Contents The nitric oxide donor (+)–S‐nitroso‐N‐acetylpenicillamine (SNAP) is capable of inducing parthenogenetic activation in pig oocytes matured in vitro . However, quite a long exposure to the nitric oxide donor, exceeding 10 h, is necessary for successful oocyte activation. Repeated short‐term treatment with 2 m m SNAP significantly increased the activation rates despite the fact that the overall exposure time to the nitric oxide donor did not exceed 4 h. With regard to the activation rate, 12 repeated treatments lasting 10 min each were found to be the most efficient regimen (63.3%). The continuous exposure to the nitric oxide donor for the same overall time induced parthenogenetic activation in 12.5% oocytes (2‐h continuous treatment with 2 m m SNAP). The development of parthenogenetic embryos increased after repeated short‐term treatment with SNAP. After continuous treatment with 2 m m SNAP for 10 h, only 6.7% of the oocytes cleaved, and none developed beyond the 4‐cell stage.
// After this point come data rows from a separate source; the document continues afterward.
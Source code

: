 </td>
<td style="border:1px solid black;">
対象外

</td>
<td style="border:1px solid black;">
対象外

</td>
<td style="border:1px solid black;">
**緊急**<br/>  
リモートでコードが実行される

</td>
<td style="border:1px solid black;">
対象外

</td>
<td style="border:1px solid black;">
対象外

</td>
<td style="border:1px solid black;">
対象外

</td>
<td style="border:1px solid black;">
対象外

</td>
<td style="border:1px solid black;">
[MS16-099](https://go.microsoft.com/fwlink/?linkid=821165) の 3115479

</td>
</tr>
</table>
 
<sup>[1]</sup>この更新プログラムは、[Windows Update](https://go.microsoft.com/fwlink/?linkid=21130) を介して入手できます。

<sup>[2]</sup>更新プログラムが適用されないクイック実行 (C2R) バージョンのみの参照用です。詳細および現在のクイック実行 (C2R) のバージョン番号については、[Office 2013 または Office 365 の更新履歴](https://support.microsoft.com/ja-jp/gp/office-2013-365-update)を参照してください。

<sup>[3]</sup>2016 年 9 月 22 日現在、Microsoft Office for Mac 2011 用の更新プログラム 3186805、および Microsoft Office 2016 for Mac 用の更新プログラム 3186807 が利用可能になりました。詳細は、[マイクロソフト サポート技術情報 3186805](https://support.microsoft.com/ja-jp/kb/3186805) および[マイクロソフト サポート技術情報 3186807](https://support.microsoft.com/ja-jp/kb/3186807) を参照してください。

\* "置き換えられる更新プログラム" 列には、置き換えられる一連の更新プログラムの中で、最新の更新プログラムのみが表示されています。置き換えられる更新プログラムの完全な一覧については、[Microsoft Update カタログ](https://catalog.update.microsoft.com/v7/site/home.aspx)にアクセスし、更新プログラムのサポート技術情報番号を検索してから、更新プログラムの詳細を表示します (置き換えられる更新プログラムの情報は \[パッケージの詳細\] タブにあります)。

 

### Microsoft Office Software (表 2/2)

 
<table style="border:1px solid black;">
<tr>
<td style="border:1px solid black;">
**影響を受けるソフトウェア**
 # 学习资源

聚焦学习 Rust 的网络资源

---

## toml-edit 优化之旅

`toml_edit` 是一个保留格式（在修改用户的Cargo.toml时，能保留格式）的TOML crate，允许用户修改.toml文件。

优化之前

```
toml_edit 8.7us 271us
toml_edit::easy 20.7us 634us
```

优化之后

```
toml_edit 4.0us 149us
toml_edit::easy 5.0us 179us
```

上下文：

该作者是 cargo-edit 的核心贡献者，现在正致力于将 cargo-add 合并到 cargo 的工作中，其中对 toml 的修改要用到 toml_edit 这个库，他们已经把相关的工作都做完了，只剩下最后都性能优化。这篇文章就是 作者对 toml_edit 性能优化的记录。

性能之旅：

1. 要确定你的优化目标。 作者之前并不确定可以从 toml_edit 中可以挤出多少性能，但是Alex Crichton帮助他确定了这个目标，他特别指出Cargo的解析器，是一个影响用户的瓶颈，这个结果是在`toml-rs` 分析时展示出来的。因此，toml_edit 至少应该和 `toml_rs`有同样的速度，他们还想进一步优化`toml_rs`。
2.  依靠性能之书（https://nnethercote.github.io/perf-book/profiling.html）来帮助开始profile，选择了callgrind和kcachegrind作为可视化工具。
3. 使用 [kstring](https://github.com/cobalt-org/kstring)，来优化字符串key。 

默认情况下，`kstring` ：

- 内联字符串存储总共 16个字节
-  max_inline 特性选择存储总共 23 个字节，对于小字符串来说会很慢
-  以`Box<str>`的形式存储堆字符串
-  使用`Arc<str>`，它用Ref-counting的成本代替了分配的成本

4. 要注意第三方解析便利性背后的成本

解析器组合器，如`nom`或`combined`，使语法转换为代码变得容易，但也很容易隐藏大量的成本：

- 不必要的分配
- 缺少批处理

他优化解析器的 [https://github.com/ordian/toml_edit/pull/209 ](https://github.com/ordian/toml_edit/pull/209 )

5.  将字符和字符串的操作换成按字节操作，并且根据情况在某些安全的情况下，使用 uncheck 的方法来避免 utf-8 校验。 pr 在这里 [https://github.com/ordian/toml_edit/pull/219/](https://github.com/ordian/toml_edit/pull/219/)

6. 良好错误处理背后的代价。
Thirty‐minute treatment repeated four times with 2 m m SNAP induced cleavage in 37.5% of the oocytes, 18.3% developed to the morula stage, and 6.7% reached the blastocyst stage. Based on the results, it is concluded that pulsatile treatment can significantly improve parthenogenetic activation rate when compared with the continuous treatment using nitric oxide donors.